Решено было выждать несколько дней, чтобы больной немного поправился, и тогда отправить его в земскую психиатрическую лечебницу. Отправка эта представляла очень серьезные затруднения. Через полицию отправлять больного было неудобно, так как в таких случаях буйные больные, по словам доктора, доставляются в лечебницу в ужасном виде (с ними не церемонятся дорогой), а отрывать от дела кого-нибудь из здешних крестьян не хотелось. Пришлось остановиться на такой комбинации: решили, что повезем больного Кузьма и я. Мне все равно скоро нужно будет уезжать отсюда, а Кузьме тоже не миновать ехать.
Кузьма сначала и слышать не хотел об отправке брата в городскую лечебницу. Он несколько раз приходил к нам в больницу просить доктора отдать ему брата, приходила и его жена, плакала и умоляла "не губить". Боялось чего-то и "обчество", — доктору стоило много труда убедить крестьян, что "обчеству" ничего не будет. Так как доктор был упрям и настойчив, и так как эту черту его характера все прекрасно знали, то в конце концов все устроилось по нашему желанию, и мой отъезд с Кузьмой и "бешеным" был вопросом очень недалекого будущего.
Так как физические силы больного восстанавливались довольно быстро, мы решили свезти его возможно скорее, потому что при полном восстановлении его сил опять наступил бы период возбуждения, и тогда перевозка больного оказалась бы очень сложным и мудреным делом. А пока больной был очень спокоен, и вся его деятельность заключалась в том, что он без умолку болтал несвязный вздор и не переставая перебирал руками край одеяла.
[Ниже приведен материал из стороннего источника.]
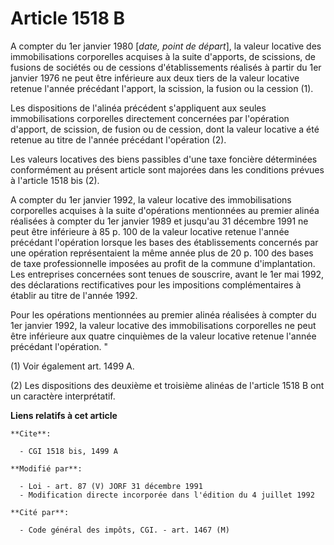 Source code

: # Article 1518 B

A compter du 1er janvier 1980 [*date, point de départ*], la valeur locative des immobilisations corporelles acquises à la
suite d'apports, de scissions, de fusions de sociétés ou de cessions d'établissements réalisés à partir du 1er janvier 1976
ne peut être inférieure aux deux tiers de la valeur locative retenue l'année précédant l'apport, la scission, la fusion ou la
cession (1).

Les dispositions de l'alinéa précédent s'appliquent aux seules immobilisations corporelles directement concernées par
l'opération d'apport, de scission, de fusion ou de cession, dont la valeur locative a été retenue au titre de l'année
précédant l'opération (2).

Les valeurs locatives des biens passibles d'une taxe foncière déterminées conformément au présent article sont majorées dans
les conditions prévues à l'article 1518 bis (2).

A compter du 1er janvier 1992, la valeur locative des immobilisations corporelles acquises à la suite d'opérations
mentionnées au premier alinéa réalisées à compter du 1er janvier 1989 et jusqu'au 31 décembre 1991 ne peut être inférieure à
85 p. 100 de la valeur locative retenue l'année précédant l'opération lorsque les bases des établissements concernés par une
opération représentaient la même année plus de 20 p. 100 des bases de taxe professionnelle imposées au profit de la commune
d'implantation. Les entreprises concernées sont tenues de souscrire, avant le 1er mai 1992, des déclarations rectificatives
pour les impositions complémentaires à établir au titre de l'année 1992.

Pour les opérations mentionnées au premier alinéa réalisées à compter du 1er janvier 1992, la valeur locative des
immobilisations corporelles ne peut être inférieure aux quatre cinquièmes de la valeur locative retenue l'année précédant
l'opération. "

(1) Voir également art. 1499 A.

(2) Les dispositions des deuxième et troisième alinéas de l'article 1518 B ont un caractère interprétatif.

**Liens relatifs à cet article**

	**Cite**:

	  - CGI 1518 bis, 1499 A

	**Modifié par**:

	  - Loi - art. 87 (V) JORF 31 décembre 1991
	  - Modification directe incorporée dans l'édition du 4 juillet 1992

	**Cité par**:

	  - Code général des impôts, CGI. - art. 1467 (M)
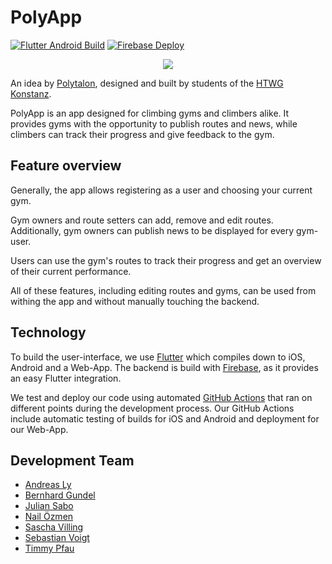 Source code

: # PolyApp

[![Flutter Android Build](https://github.com/POLYTALON/climbing-gym-app/actions/workflows/flutter-android-build.yml/badge.svg)](https://github.com/POLYTALON/climbing-gym-app/actions/workflows/flutter-android-build.yml) [![Firebase Deploy](https://github.com/POLYTALON/climbing-gym-app/actions/workflows/firebase-deploy.yml/badge.svg)](https://github.com/POLYTALON/climbing-gym-app/actions/workflows/firebase-deploy.yml)

<p align="center">
  <img src="https://user-images.githubusercontent.com/35730788/118404186-15035900-b672-11eb-92ca-1f5e7d62a452.PNG">
</p>

An idea by [Polytalon](https://polytalon.com/?lang=en), designed and built by students of the [HTWG Konstanz](https://www.htwg-konstanz.de/).

PolyApp is an app designed for climbing gyms and climbers alike.
It provides gyms with the opportunity to publish routes and news, while climbers can track their progress and give feedback to the gym.

## Feature overview

Generally, the app allows registering as a user and choosing your current gym.

Gym owners and route setters can add, remove and edit routes.
Additionally, gym owners can publish news to be displayed for every gym-user.

Users can use the gym's routes to track their progress and get an overview of their current performance.

All of these features, including editing routes and gyms, can be used from withing the app and without manually touching the backend.

## Technology

To build the user-interface, we use [Flutter](https://flutter.dev/) which compiles down to iOS, Android and a Web-App.
The backend is build with [Firebase](https://firebase.google.com/), as it provides an easy Flutter integration.

We test and deploy our code using automated [GitHub Actions](https://github.com/POLYTALON/climbing-gym-app/actions) that ran on different points during the development process.
Our GitHub Actions include automatic testing of builds for iOS and Android and deployment for our Web-App.

## Development Team

- [Andreas Ly](https://github.com/hyerex)
- [Bernhard Gundel](https://github.com/BernhardGundel)
- [Julian Sabo](https://github.com/Juelsen)
- [Nail Özmen](https://github.com/nailomat)
- [Sascha Villing](https://github.com/v1lling)
- [Sebastian Voigt](https://github.com/VoigtSebastian)
- [Timmy Pfau](https://github.com/LugsoIn2)
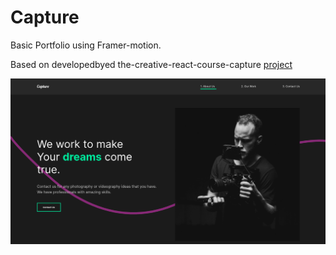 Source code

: # Capture

Basic Portfolio using Framer-motion.

Based on developedbyed the-creative-react-course-capture [project](https://github.com/developedbyed/the-creative-react-course-capture)



![](./public/images/screenshot.png)

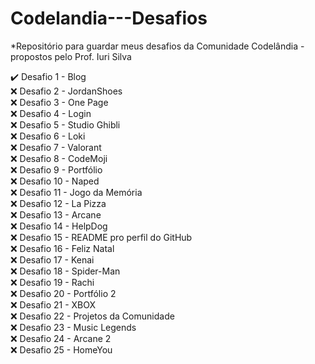 # Codelandia---Desafios

*Repositório para guardar meus desafios da Comunidade Codelândia - propostos pelo Prof. Iuri Silva 

:heavy_check_mark: Desafio 1 - Blog <br>
:x: Desafio 2 - JordanShoes <br>
:x: Desafio 3 - One Page <br> 
:x: Desafio 4 - Login <br>
:x: Desafio 5 - Studio Ghibli <br>
:x: Desafio 6 - Loki <br>
:x: Desafio 7 - Valorant <br>
:x: Desafio 8 - CodeMoji <br>
:x: Desafio 9 - Portfólio <br>
:x: Desafio 10 - Naped <br>
:x: Desafio 11 - Jogo da Memória <br>
:x: Desafio 12 - La Pizza <br>
:x: Desafio 13 - Arcane <br>
:x: Desafio 14 - HelpDog <br>
:x: Desafio 15 - README pro perfil do GitHub <br>
:x: Desafio 16 - Feliz Natal <br>
:x: Desafio 17 - Kenai <br> 
:x: Desafio 18 - Spider-Man <br>
:x: Desafio 19 - Rachi <br>
:x: Desafio 20 - Portfólio 2 <br>
:x: Desafio 21 - XBOX <br>
:x: Desafio 22 - Projetos da Comunidade <br>
:x: Desafio 23 - Music Legends <br>
:x: Desafio 24 - Arcane 2 <br>
:x: Desafio 25 - HomeYou <br>
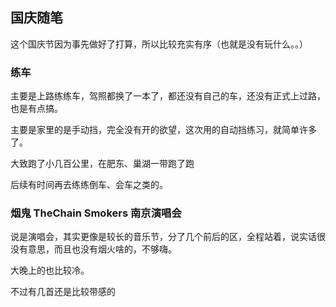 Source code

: ## 国庆随笔

这个国庆节因为事先做好了打算，所以比较充实有序（也就是没有玩什么。。）

### 练车
主要是上路练练车，驾照都换了一本了，都还没有自己的车，还没有正式上过路，也是有点搞。

主要是家里的是手动挡，完全没有开的欲望，这次用的自动挡练习，就简单许多了。

大致跑了小几百公里，在肥东、巢湖一带跑了跑

后续有时间再去练练倒车、会车之类的。

### 烟鬼 TheChain Smokers 南京演唱会
说是演唱会，其实更像是较长的音乐节，分了几个前后的区，全程站着，说实话很没有意思，而且也没有烟火啥的，不够嗨。

大晚上的也比较冷。

不过有几首还是比较带感的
Была попытка убежать, но очень скромная и мирная, — с больным справился один дежуривший при нем старик.
Накануне отъезда, утром, Кузьма привел в больницу какого-то старичка с редкой, точно выщипанной бороденкой, плешивого и с бельмом на глазу.
— Дозвольте, барин, последнее средствие сделать, — обратился Кузьма к вышедшему к ним доктору. — Старичок средствие знает.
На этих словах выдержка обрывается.